Exercise:
The records appear below. Report how many of their lines contain the word "been", giving the number alone.

Recorded data:
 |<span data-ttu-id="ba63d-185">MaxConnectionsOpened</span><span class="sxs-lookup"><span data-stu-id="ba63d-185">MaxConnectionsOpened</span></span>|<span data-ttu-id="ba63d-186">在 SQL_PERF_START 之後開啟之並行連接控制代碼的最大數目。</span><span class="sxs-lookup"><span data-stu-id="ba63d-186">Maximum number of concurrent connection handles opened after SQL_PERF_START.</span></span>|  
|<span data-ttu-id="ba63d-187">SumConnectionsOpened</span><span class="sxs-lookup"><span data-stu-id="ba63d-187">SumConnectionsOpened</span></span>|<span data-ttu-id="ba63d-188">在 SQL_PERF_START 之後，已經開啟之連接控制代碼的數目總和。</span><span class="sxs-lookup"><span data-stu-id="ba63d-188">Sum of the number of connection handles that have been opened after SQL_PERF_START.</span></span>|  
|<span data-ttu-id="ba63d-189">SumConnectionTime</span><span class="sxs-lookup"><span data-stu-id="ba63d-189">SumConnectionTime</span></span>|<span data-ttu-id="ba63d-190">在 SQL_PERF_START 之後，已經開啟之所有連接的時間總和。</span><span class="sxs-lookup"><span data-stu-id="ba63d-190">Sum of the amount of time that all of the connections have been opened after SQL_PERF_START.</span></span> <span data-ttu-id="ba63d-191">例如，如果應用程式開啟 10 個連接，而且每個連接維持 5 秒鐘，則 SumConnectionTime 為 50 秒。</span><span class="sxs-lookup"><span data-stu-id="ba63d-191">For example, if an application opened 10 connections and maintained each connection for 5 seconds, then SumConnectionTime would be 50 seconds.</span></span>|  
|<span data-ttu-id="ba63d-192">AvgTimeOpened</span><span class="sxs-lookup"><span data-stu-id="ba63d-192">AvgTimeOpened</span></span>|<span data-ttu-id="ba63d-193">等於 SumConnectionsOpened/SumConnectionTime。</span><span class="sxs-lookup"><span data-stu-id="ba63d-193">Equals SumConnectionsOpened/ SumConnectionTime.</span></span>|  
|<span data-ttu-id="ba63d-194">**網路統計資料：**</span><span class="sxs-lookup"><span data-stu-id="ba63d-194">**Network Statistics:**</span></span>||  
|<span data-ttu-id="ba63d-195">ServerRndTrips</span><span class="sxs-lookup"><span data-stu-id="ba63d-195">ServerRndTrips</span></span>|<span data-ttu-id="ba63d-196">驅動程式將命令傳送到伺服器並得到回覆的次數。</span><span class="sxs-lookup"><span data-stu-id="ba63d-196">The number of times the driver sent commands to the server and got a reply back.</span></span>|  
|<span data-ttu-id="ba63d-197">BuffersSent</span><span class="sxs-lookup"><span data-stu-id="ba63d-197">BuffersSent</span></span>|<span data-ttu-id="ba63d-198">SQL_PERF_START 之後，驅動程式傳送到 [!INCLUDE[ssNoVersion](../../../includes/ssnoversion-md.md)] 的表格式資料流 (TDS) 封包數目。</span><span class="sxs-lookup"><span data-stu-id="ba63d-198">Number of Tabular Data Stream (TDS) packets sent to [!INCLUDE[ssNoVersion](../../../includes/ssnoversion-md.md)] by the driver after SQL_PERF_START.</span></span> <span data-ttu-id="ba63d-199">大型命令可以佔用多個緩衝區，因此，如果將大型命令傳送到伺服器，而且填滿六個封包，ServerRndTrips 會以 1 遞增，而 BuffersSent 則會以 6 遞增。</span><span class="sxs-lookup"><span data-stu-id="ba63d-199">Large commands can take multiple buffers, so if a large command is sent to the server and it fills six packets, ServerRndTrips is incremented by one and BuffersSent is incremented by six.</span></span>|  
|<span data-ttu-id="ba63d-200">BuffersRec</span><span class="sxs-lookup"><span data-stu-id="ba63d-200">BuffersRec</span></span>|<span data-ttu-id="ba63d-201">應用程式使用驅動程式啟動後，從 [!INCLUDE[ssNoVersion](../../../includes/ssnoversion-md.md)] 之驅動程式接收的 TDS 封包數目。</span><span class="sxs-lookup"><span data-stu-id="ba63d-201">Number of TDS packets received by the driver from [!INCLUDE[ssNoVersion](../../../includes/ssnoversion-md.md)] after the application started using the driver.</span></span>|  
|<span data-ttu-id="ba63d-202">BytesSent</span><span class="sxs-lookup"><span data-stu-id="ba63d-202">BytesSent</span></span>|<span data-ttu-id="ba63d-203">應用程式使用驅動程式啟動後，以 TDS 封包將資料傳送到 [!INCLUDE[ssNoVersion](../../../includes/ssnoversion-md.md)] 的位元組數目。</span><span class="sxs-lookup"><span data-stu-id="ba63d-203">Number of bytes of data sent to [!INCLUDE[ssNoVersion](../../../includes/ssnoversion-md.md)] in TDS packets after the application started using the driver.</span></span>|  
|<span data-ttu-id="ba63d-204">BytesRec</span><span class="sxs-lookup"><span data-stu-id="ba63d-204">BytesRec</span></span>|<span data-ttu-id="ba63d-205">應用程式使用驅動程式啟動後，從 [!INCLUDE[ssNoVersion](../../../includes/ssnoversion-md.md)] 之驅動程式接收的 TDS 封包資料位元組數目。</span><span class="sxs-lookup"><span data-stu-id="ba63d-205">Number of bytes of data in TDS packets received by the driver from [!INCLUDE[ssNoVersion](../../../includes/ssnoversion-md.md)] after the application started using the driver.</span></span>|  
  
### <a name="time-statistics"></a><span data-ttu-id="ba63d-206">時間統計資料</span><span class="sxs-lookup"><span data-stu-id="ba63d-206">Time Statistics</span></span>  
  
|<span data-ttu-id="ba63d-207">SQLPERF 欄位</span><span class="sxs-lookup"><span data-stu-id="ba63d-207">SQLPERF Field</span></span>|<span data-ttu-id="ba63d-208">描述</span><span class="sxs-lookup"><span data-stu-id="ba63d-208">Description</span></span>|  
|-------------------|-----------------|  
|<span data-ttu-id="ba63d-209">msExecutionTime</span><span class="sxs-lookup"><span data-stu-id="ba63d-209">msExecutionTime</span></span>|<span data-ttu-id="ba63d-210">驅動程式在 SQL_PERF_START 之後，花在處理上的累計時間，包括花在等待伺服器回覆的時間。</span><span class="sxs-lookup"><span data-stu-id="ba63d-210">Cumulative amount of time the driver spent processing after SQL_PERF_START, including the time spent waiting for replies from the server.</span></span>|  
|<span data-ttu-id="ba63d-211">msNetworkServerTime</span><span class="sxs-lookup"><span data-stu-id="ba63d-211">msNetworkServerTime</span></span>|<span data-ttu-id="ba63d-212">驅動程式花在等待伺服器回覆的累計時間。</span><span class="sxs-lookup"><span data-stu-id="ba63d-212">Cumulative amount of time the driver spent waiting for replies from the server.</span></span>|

Exercise response:
2